42. Permutation in String

Problem Statement

Given two strings s1 and s2, return true if s2 contains one of the permutations of s1, or false otherwise.

In other words, return true if one of s1's permutations is the substring of s2.

Example 1:

Input: s1 = "ab", s2 = "eidbaooo" Output: true Explanation: s2 contains one permutation of s1 ("ba").

Example 2:

Input: s1 = "ab", s2 = "eidboaoo" Output: false

Solution

from collections import Counter

class Solution:
    def checkInclusion(self, s1: str, s2: str) -> bool:
        len1, len2 = len(s1), len(s2)

        if len1 > len2:
            return False

        # Count character frequencies for s1
        s1_counts = Counter(s1)
        # Count character frequencies for the initial window in s2
        window_counts = Counter(s2[:len1])

        # Check if the initial window is a permutation
        if s1_counts == window_counts:
            return True

        # Slide the window across s2
        for i in range(len1, len2):
            # Add the new character entering the window
            window_counts[s2[i]] += 1
            # Remove the character leaving the window
            window_counts[s2[i - len1]] -= 1

            # If a character count becomes zero, remove it from the counter
            # to ensure accurate comparison with s1_counts
            if window_counts[s2[i - len1]] == 0:
                del window_counts[s2[i - len1]]

            # Check if the current window is a permutation
            if s1_counts == window_counts:
                return True

        return False

Explanation

This problem can be solved using a sliding window approach combined with frequency maps.

Core Idea: A string s2 contains a permutation of s1 if there is a substring in s2 that has the exact same character counts as s1.

1. Initial Setup:

   • Check if len(s1) is greater than len(s2).

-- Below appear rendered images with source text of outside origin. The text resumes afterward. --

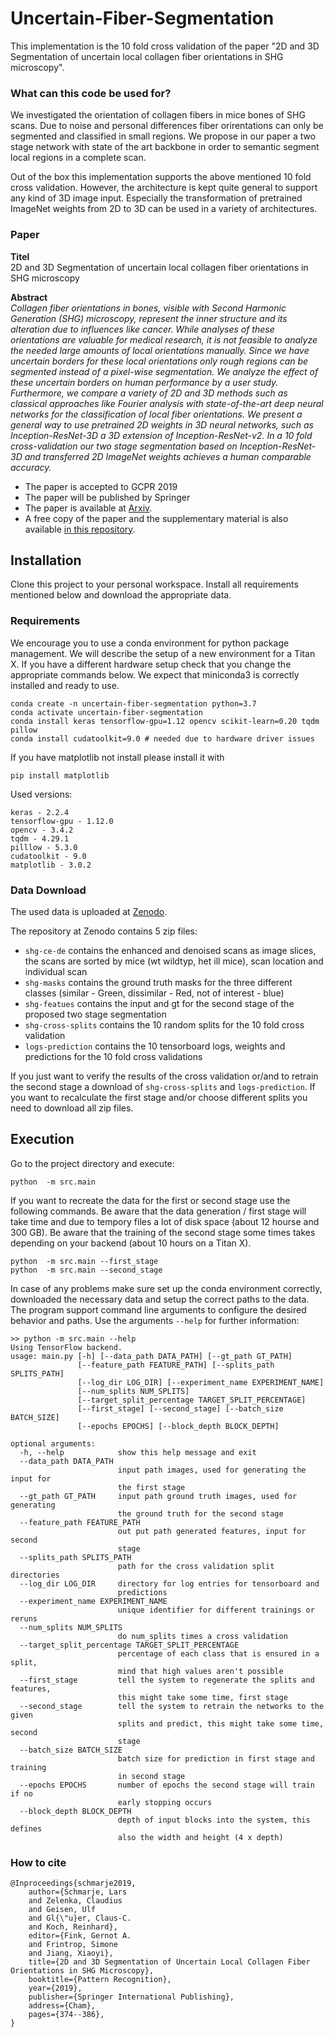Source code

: # Uncertain-Fiber-Segmentation

This implementation is the 10 fold cross validation of the paper "2D and 3D Segmentation of uncertain local collagen fiber orientations in SHG microscopy".

### What can this code be used for?

We investigated the orientation of collagen fibers in mice bones of SHG scans.
Due to noise and personal differences fiber orirentations can only be segmented and classified in small regions.
We propose in our paper a two stage network with state of the art backbone in order to semantic segment local regions in a complete scan.

Out of the box this implementation supports the above mentioned 10 fold cross validation. 
However, the architecture is kept quite general to support any kind of 3D image input.
Especially the transformation of pretrained ImageNet weights from 2D to 3D can be used in a variety of architectures. 

### Paper

**Titel**  
2D and 3D Segmentation of uncertain local collagen fiber orientations in SHG microscopy  

**Abstract**  
_Collagen fiber orientations in bones, visible with Second Harmonic Generation (SHG) microscopy, represent the inner structure and its alteration due to influences like cancer. While analyses of these orientations are valuable for medical research, it is not feasible to analyze the needed large amounts of local orientations manually. Since we have uncertain borders for these local orientations only rough regions can be segmented instead of a pixel-wise segmentation. We analyze the effect of these uncertain borders on human performance by a user study. Furthermore, we compare a variety of 2D and 3D methods such as classical approaches like Fourier analysis with state-of-the-art deep neural networks for the classification of local fiber orientations. We present a general way to use pretrained 2D weights in 3D neural networks, such as Inception-ResNet-3D a 3D extension of Inception-ResNet-v2. In a 10 fold cross-validation our two stage segmentation based on Inception-ResNet-3D and transferred 2D ImageNet weights achieves a human comparable accuracy._

- The paper is accepted to GCPR 2019
- The paper will be published by Springer
- The paper is available at [Arxiv](https://arxiv.org/abs/1907.12868).
- A free copy of the paper and the supplementary material is also available [in this repository](./material).

## Installation

Clone this project to your personal workspace.
Install all requirements mentioned below and download the appropriate data.

### Requirements 

We encourage you to use a conda environment for python package management.
We will describe the setup of a new environment for a Titan X.
If you have a different hardware setup check that you change the appropriate commands below.
We expect that miniconda3 is correctly installed and ready to use.

```
conda create -n uncertain-fiber-segmentation python=3.7
conda activate uncertain-fiber-segmentation
conda install keras tensorflow-gpu=1.12 opencv scikit-learn=0.20 tqdm pillow 
conda install cudatoolkit=9.0 # needed due to hardware driver issues
```

If you have matplotlib not install please install it with

```
pip install matplotlib
```

Used versions:
```
keras - 2.2.4
tensorflow-gpu - 1.12.0
opencv - 3.4.2
tqdm - 4.29.1
pilllow - 5.3.0
cudatoolkit - 9.0
matplotlib - 3.0.2
```

### Data Download

The used data is uploaded at [Zenodo](https://zenodo.org/record/3355937). 

The repository at Zenodo contains 5 zip files:
- `shg-ce-de`  contains the enhanced and denoised scans as image slices, the scans are sorted by mice (wt wildtyp, het ill mice), scan location and individual scan
- `shg-masks` contains the ground truth masks for the three different classes (similar - Green, dissimilar - Red, not of interest - blue)
- `shg-featues` contains the input and gt for the second stage of the proposed two stage segmentation
- `shg-cross-splits` contains the 10 random splits for the 10 fold cross validation
- `logs-prediction` contains the 10 tensorboard logs, weights and predictions for the 10 fold cross validations

If you just want to verify the results of the cross validation or/and to retrain the second stage a download of `shg-cross-splits` and `logs-prediction`. If you want to recalculate the first stage and/or choose different splits you need to download all zip files.

## Execution

Go to the project directory and execute:
```
python  -m src.main
```

If you want to recreate the data for the first or second stage use the following commands.
Be aware that the data generation / first stage will take time and due to tempory files a lot of disk space (about 12 hourse and 300 GB).
Be aware that the training of the second stage some times takes depending on your backend (about 10 hours on a Titan X).
```
python  -m src.main --first_stage
python  -m src.main --second_stage
```

In case of any problems make sure set up the conda environment correctly, downloaded the necessary data and setup the correct paths to the data.
The program support command line arguments to configure the desired behavior and paths. 
Use the arguments ```--help``` for further information:

```
>> python -m src.main --help
Using TensorFlow backend.
usage: main.py [-h] [--data_path DATA_PATH] [--gt_path GT_PATH]
               [--feature_path FEATURE_PATH] [--splits_path SPLITS_PATH]
               [--log_dir LOG_DIR] [--experiment_name EXPERIMENT_NAME]
               [--num_splits NUM_SPLITS]
               [--target_split_percentage TARGET_SPLIT_PERCENTAGE]
               [--first_stage] [--second_stage] [--batch_size BATCH_SIZE]
               [--epochs EPOCHS] [--block_depth BLOCK_DEPTH]

optional arguments:
  -h, --help            show this help message and exit
  --data_path DATA_PATH
                        input path images, used for generating the input for
                        the first stage
  --gt_path GT_PATH     input path ground truth images, used for generating
                        the ground truth for the second stage
  --feature_path FEATURE_PATH
                        out put path generated features, input for second
                        stage
  --splits_path SPLITS_PATH
                        path for the cross validation split directories
  --log_dir LOG_DIR     directory for log entries for tensorboard and
                        predictions
  --experiment_name EXPERIMENT_NAME
                        unique identifier for different trainings or reruns
  --num_splits NUM_SPLITS
                        do num_splits times a cross validation
  --target_split_percentage TARGET_SPLIT_PERCENTAGE
                        percentage of each class that is ensured in a split,
                        mind that high values aren't possible
  --first_stage         tell the system to regenerate the splits and features,
                        this might take some time, first stage
  --second_stage        tell the system to retrain the networks to the given
                        splits and predict, this might take some time, second
                        stage
  --batch_size BATCH_SIZE
                        batch size for prediction in first stage and training
                        in second stage
  --epochs EPOCHS       number of epochs the second stage will train if no
                        early stopping occurs
  --block_depth BLOCK_DEPTH
                        depth of input blocks into the system, this defines
                        also the width and height (4 x depth)

```


### How to cite
```
@Inproceedings{schmarje2019,
	author={Schmarje, Lars
	and Zelenka, Claudius
	and Geisen, Ulf
	and Gl{\"u}er, Claus-C.
	and Koch, Reinhard},
	editor={Fink, Gernot A.
	and Frintrop, Simone
	and Jiang, Xiaoyi},
	title={2D and 3D Segmentation of Uncertain Local Collagen Fiber Orientations in SHG Microscopy},
	booktitle={Pattern Recognition},
	year={2019},
	publisher={Springer International Publishing},
	address={Cham},
	pages={374--386},
}
```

If so, a permutation of s1 cannot exist in s2, so return False.
   • Create a frequency map (s1_counts) for s1.
   • Create a frequency map (window_counts) for the initial window in s2 (of length len(s1)).
   • Compare s1_counts and window_counts. If they are equal, we found a permutation.

2. Sliding Window:

   • Iterate from len1 to len2 - 1 (the end of s2). In each iteration, we simulate sliding the window one position to the right.
   • Add Character: Add the new character s2[i] (entering the window) to window_counts.
   • Remove Character: Remove the character s2[i - len1] (leaving the window) from window_counts. If its count becomes 0, delete it from the map to ensure accurate comparison.
   • Compare: After updating window_counts, compare it with s1_counts. If they are equal, return True.

3. Return False: If the loop completes without finding a matching window, return False.

Time and Space Complexity:

• Time Complexity: O(L1 + L2), where L1 is len(s1) and L2 is len(s2). We iterate through s1 once to build its frequency map, and then iterate through s2 once with the sliding window. Dictionary operations (add, remove, compare) take O(alphabet_size) time, which is constant (26 for lowercase English letters).
• Space Complexity: O(alphabet_size) for storing the frequency maps.